Dataset:
==*==
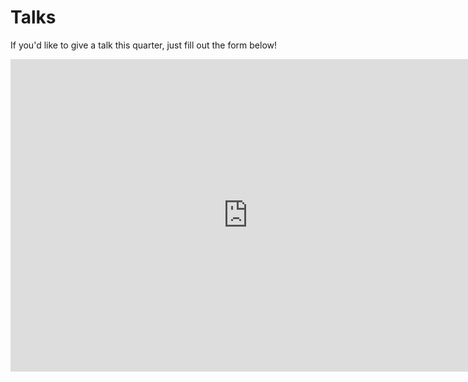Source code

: # Talks

If you'd like to give a talk this quarter, just fill out the form below!

<iframe src="https://docs.google.com/forms/d/e/1FAIpQLScvZBygq498xuoHpTXOkkHfwFx9JU_KYSmaUtcXKwgr3ml71Q/viewform?embedded=true" width="760" height="500" frameborder="0" marginheight="0" marginwidth="0">Loading...</iframe>
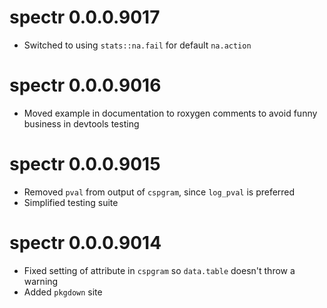# spectr 0.0.0.9017
* Switched to using `stats::na.fail` for default `na.action`

# spectr 0.0.0.9016
* Moved example in documentation to roxygen comments to avoid funny business in devtools testing

# spectr 0.0.0.9015
* Removed `pval` from output of `cspgram`, since `log_pval` is preferred
* Simplified testing suite

# spectr 0.0.0.9014
* Fixed setting of attribute in `cspgram` so `data.table` doesn't throw a warning
* Added `pkgdown` site
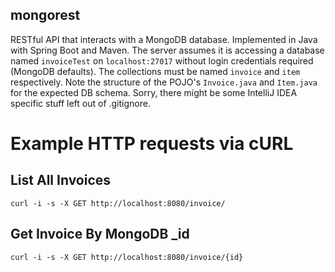 ## mongorest

RESTful API that interacts with a MongoDB database. Implemented in Java with Spring Boot and Maven.  The server assumes it is accessing a database named `invoiceTest` on `localhost:27017` without login credentials required (MongoDB defaults).  The collections must be named `invoice` and `item` respectively.  Note the structure of the POJO's `Invoice.java` and `Item.java` for the expected DB schema. Sorry, there might be some IntelliJ IDEA specific stuff left out of .gitignore.
  
 # Example HTTP requests via cURL
 ## List All Invoices
`curl -i -s -X GET http://localhost:8080/invoice/`
 ## Get Invoice By MongoDB _id
`curl -i -s -X GET http://localhost:8080/invoice/{id}`  
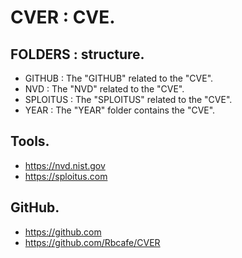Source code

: # CVER : CVE.

## FOLDERS : structure.

- GITHUB : The "GITHUB" related to the "CVE".
- NVD : The "NVD" related to the "CVE".
- SPLOITUS : The "SPLOITUS" related to the "CVE".
- YEAR : The "YEAR" folder contains the "CVE".

## Tools.

- https://nvd.nist.gov
- https://sploitus.com

## GitHub.

- https://github.com
- https://github.com/Rbcafe/CVER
==*==
Goal of the exercise:
From the listing above, please give again the lines that begin with the line holding "# spectr 0.0.0.9016" and go on through the line holding "- NVD : The", exactly, both ends included, minus any picture.

Exercise solution:
# spectr 0.0.0.9016
* Moved example in documentation to roxygen comments to avoid funny business in devtools testing

# spectr 0.0.0.9015
* Removed `pval` from output of `cspgram`, since `log_pval` is preferred
* Simplified testing suite

# spectr 0.0.0.9014
* Fixed setting of attribute in `cspgram` so `data.table` doesn't throw a warning
* Added `pkgdown` site
 ## mongorest

RESTful API that interacts with a MongoDB database. Implemented in Java with Spring Boot and Maven.  The server assumes it is accessing a database named `invoiceTest` on `localhost:27017` without login credentials required (MongoDB defaults).  The collections must be named `invoice` and `item` respectively.  Note the structure of the POJO's `Invoice.java` and `Item.java` for the expected DB schema. Sorry, there might be some IntelliJ IDEA specific stuff left out of .gitignore.
  
 # Example HTTP requests via cURL
 ## List All Invoices
`curl -i -s -X GET http://localhost:8080/invoice/`
 ## Get Invoice By MongoDB _id
`curl -i -s -X GET http://localhost:8080/invoice/{id}`  
Source code

: # CVER : CVE.

## FOLDERS : structure.

- GITHUB : The "GITHUB" related to the "CVE".
- NVD : The "NVD" related to the "CVE".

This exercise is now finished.